En el municipio de Versalles, al norte del Valle del Cauca, los estudiantes de la Institución Educativa La Inmaculada están llevando la educación a un nivel práctico, convirtiendo sus aulas en un espacio donde la teoría se mezcla con la práctica en proyectos productivos que impactan tanto a la comunidad como al desarrollo de la región.

Con 14 proyectos pedagógicos productivos, la institución ha logrado fomentar un enfoque práctico en la educación, enseñando a los estudiantes cómo aprovechar los recursos del campo para el desarrollo económico y social. Estos proyectos abarcan diversas áreas, como la agricultura, la ganadería y la agroindustria, y son ejemplo tanto para el departamento como para el país.

A través de estos proyectos, 60 estudiantes de los grados 10 y 11 están directamente involucrados en actividades productivas, mientras que un grupo adicional de 20 estudiantes participa en un semillero de investigación. Este grupo está enfocado en el desarrollo de productos innovadores, un paso más allá de la educación tradicional. Desde los primeros grados, los docentes guían a los estudiantes a las granjas y a los campos para que aprendan directamente sobre el cultivo y la producción agropecuaria, despertando en ellos un profundo interés por el campo y sus oportunidades.

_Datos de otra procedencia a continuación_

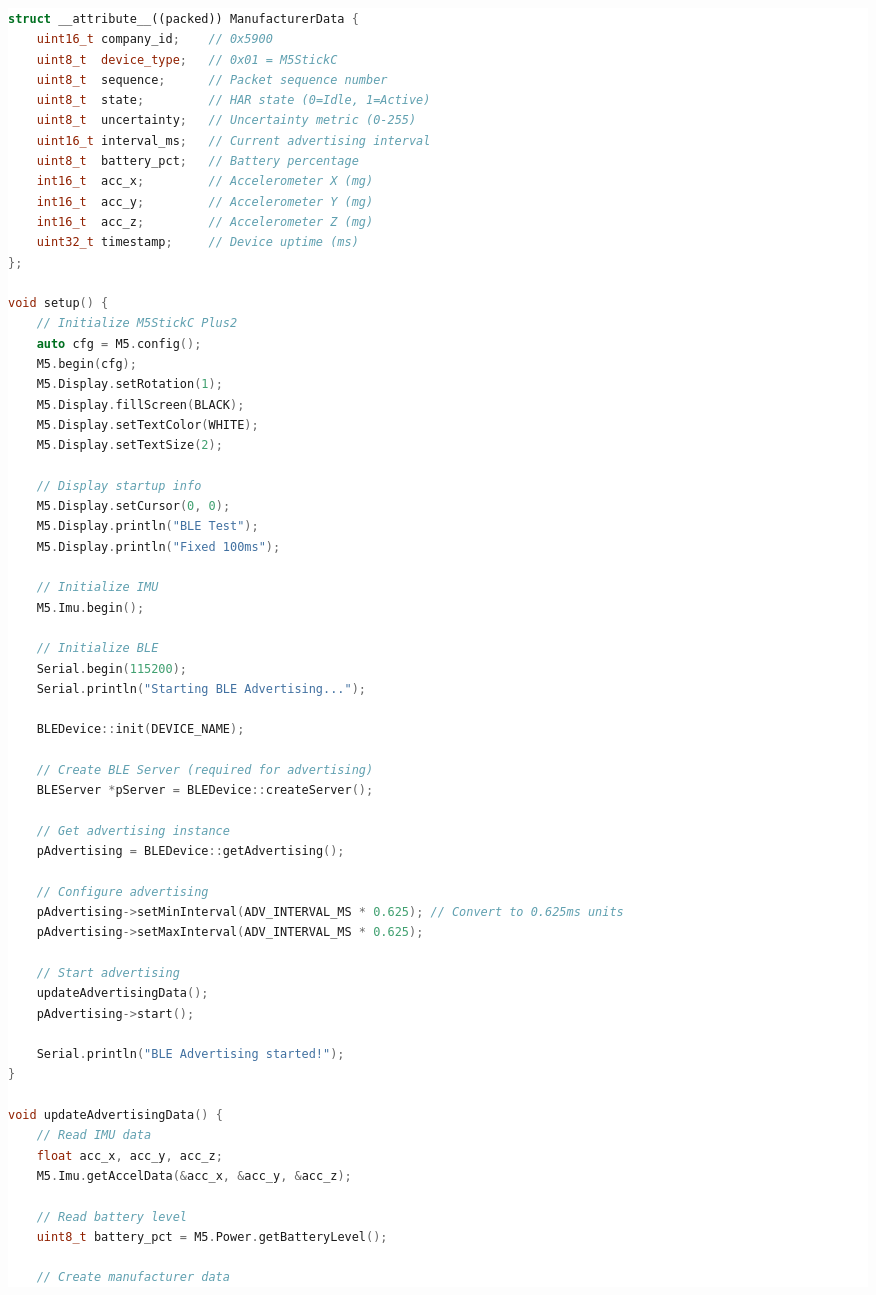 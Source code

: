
 ```cpp
struct __attribute__((packed)) ManufacturerData {
    uint16_t company_id;    // 0x5900
    uint8_t  device_type;   // 0x01 = M5StickC
    uint8_t  sequence;      // Packet sequence number
    uint8_t  state;         // HAR state (0=Idle, 1=Active)
    uint8_t  uncertainty;   // Uncertainty metric (0-255)
    uint16_t interval_ms;   // Current advertising interval
    uint8_t  battery_pct;   // Battery percentage
    int16_t  acc_x;         // Accelerometer X (mg)
    int16_t  acc_y;         // Accelerometer Y (mg)
    int16_t  acc_z;         // Accelerometer Z (mg)
    uint32_t timestamp;     // Device uptime (ms)
};

void setup() {
    // Initialize M5StickC Plus2
    auto cfg = M5.config();
    M5.begin(cfg);
    M5.Display.setRotation(1);
    M5.Display.fillScreen(BLACK);
    M5.Display.setTextColor(WHITE);
    M5.Display.setTextSize(2);
    
    // Display startup info
    M5.Display.setCursor(0, 0);
    M5.Display.println("BLE Test");
    M5.Display.println("Fixed 100ms");
    
    // Initialize IMU
    M5.Imu.begin();
    
    // Initialize BLE
    Serial.begin(115200);
    Serial.println("Starting BLE Advertising...");
    
    BLEDevice::init(DEVICE_NAME);
    
    // Create BLE Server (required for advertising)
    BLEServer *pServer = BLEDevice::createServer();
    
    // Get advertising instance
    pAdvertising = BLEDevice::getAdvertising();
    
    // Configure advertising
    pAdvertising->setMinInterval(ADV_INTERVAL_MS * 0.625); // Convert to 0.625ms units
    pAdvertising->setMaxInterval(ADV_INTERVAL_MS * 0.625);
    
    // Start advertising
    updateAdvertisingData();
    pAdvertising->start();
    
    Serial.println("BLE Advertising started!");
}

void updateAdvertisingData() {
    // Read IMU data
    float acc_x, acc_y, acc_z;
    M5.Imu.getAccelData(&acc_x, &acc_y, &acc_z);
    
    // Read battery level
    uint8_t battery_pct = M5.Power.getBatteryLevel();
    
    // Create manufacturer data
```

Uno de los proyectos más destacados es la producción de café. Con 1.500 plantas de café, de las cuales 800 están en plena producción, los estudiantes de La Inmaculada han logrado crear su propia marca de café, “Café Artemisa”. Este proyecto ha permitido a los jóvenes no solo aprender sobre el cultivo y la cosecha, sino también experimentar con la comercialización de su producto. La iniciativa no solo ha impactado en el aprendizaje de los estudiantes, sino que también está ayudando a posicionar el municipio como un productor de café de calidad.

El plátano es otro de los proyectos que ha cobrado relevancia en la institución. Este cultivo, además de servir como regulador de sombra para el café, ha sido aprovechado para la producción de productos derivados, como chips y tostones. En la vereda El Tambo, un lote de 1.2 hectáreas de plátano no solo contribuye a la sombra del café, sino que también genera ingresos a través de su comercialización.

Además de los cultivos agrícolas, los estudiantes de La Inmaculada están innovando con la producción de fríjol biofortificado. Este tipo de fríjol, enriquecido con provitamina A, hierro y zinc, tiene un valor nutricional superior al fríjol tradicional y se adapta mejor a los suelos de la región. Los estudiantes están trabajando para comercializarlo en el municipio y la región, con el objetivo de mejorar la nutrición de los habitantes.

Los proyectos no se limitan solo a la agricultura. La institución también tiene iniciativas pecuarias, como la cría de bovinos productores de leche, porcinos de cría y ceba, y gallinas ponedoras. Asimismo, los estudiantes desarrollan proyectos relacionados con la transformación de residuos en abonos orgánicos y la producción de productos agroindustriales, como yogur, queso y mermelada.

Estos proyectos, que combinan innovación y tradición, han convertido a los estudiantes de La Inmaculada en un ejemplo de cómo la educación práctica puede generar un impacto positivo tanto en los jóvenes como en la comunidad. La experiencia vivida en el campo no solo está dotando a los estudiantes de conocimientos técnicos, sino que también les está abriendo puertas a un futuro lleno de oportunidades en el sector rural.

En definitiva, los jóvenes de Versalles están demostrando que el campo, con el apoyo de la educación y la creatividad, puede ser una fuente inagotable de progreso y desarrollo.